LA war der Testlauf.

DC ist die Steigerung.

Trump hat ja gesagt, dass er noch mehr kriminelle Hochburgen, wie NY, Boston, Chicago auf der Liste hat.
Ausnahmslos demokratische Städte.

Zufall?
Natürlich nicht.

Wie weit kann er noch gehen, bis es vielleicht doch mal richtig knallt?
Und die große Frage ist dann, ob sich die Exekutive daran erinnert, wem sie Treue geschworen hat.
Dem Land und seiner Bevölkerung. Nicht Trumps Visionen.

Irene Monreal
Irene Monreal
1 month ago

Ich habe gerade ein Video von einem Checkpoint in Washington D. C. gesehen, die Stimmung hochexplosiv, das ist derart beängstigend!
Ich selbst habe eine scheiß Angst und ich kann nicht verstehen, warum diese Bilder nicht bei uns in den ÖRR rauf und runter laufen! Auch wir sind dabei, unsere Demokratie zu verlieren, da gibt es nichts mehr „abzuwarten“ und schon gar nichts zu beschönigen. Wenn die Union mit ihrer völlig verantwortungsbefreiten Führungsriege von wegregieren spricht, meint sie längst „ersetzen“ und selbst das schafft sie nicht. Wir werden demnächst von gleichstarken braunen und dunkelbraunen regiert und keiner macht was. Die SPD muss sich endlich bemerkbar machen, AfD-Verbot, oder sofortige Koalitionsauflösung!

Katharina Hofmann
Admin
1 month ago
Reply to  Irene Monreal

Das Krankenhausbüro läuft wieder, auch wenn man mich hier mit leicht befremdeten Blicken mustert – sei’s drum.

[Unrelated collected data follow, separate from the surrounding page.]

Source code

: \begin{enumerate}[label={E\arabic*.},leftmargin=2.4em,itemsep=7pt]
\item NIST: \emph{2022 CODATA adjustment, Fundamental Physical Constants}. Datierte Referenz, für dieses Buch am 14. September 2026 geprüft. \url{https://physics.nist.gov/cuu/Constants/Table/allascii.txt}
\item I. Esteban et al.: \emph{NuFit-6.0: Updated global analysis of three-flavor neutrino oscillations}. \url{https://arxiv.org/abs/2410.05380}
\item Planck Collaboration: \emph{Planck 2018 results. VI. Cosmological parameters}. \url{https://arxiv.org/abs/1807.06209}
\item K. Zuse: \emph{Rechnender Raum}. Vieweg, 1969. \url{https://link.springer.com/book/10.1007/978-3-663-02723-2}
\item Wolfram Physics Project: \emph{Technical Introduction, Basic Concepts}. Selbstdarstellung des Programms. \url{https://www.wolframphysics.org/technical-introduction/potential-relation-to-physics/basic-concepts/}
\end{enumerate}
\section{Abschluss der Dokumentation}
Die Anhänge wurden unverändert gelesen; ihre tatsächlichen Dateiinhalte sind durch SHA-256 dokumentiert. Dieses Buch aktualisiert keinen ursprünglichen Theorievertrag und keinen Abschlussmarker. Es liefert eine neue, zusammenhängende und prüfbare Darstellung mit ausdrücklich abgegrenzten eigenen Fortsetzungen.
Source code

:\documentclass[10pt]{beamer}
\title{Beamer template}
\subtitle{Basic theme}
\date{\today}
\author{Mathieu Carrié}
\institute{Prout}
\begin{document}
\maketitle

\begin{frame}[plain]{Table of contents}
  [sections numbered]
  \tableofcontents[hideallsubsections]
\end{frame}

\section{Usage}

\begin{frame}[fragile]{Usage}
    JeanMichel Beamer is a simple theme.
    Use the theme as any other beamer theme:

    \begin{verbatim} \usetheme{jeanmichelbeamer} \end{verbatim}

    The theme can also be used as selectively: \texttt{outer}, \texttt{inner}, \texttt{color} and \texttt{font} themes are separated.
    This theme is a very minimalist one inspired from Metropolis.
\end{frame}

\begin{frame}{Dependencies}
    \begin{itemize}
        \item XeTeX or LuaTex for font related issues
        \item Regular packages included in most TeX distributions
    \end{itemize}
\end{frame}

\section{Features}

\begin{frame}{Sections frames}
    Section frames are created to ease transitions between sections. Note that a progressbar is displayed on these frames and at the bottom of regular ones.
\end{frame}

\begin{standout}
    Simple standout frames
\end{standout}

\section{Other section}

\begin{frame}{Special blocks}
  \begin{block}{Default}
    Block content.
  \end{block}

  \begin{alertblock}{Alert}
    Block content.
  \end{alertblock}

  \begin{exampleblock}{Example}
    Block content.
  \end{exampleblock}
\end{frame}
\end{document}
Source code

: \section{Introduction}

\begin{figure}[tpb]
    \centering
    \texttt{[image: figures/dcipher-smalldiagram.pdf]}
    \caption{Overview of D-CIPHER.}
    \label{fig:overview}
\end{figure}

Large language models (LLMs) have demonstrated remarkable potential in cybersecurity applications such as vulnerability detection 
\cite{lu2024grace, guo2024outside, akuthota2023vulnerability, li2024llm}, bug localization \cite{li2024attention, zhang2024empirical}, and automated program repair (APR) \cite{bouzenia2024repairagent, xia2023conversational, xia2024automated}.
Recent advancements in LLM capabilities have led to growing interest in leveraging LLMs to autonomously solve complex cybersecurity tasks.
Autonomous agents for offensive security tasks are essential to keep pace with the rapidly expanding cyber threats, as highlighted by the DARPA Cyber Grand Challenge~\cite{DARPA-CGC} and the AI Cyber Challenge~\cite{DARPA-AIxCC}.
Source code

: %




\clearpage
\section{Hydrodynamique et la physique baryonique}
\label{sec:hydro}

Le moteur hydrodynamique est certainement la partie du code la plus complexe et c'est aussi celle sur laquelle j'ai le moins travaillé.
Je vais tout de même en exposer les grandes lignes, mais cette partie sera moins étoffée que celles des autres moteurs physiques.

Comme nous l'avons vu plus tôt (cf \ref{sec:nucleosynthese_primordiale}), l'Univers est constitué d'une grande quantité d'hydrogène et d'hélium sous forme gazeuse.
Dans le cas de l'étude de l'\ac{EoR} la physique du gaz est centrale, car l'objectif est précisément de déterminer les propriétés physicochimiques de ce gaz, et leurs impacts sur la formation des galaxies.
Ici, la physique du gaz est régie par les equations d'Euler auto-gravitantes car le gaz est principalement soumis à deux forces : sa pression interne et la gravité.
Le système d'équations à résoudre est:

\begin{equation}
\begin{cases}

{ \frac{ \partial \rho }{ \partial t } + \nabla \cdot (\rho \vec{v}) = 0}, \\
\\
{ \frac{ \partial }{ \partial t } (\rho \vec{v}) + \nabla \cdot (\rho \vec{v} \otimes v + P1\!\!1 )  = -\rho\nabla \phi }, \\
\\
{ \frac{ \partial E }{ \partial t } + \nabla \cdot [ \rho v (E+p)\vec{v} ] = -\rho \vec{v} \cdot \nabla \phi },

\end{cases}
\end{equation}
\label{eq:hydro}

In etwa einer Stunde erscheint ein brisanter Artikel über Deutschland. Dass viele große Medien die Bilder aus Washington nicht zeigen, kritisieren wir ausdrücklich. Unsere Leute arbeiten weiter unter teils extrem gefährlichen Bedingungen: Ein Team liefert neues Material aus Washington, zwei weitere versuchen, Aufnahmen aus der Ukraine und Russland herauszubekommen – und lassen sich selbst durch massive Anfeindungen nicht stoppen.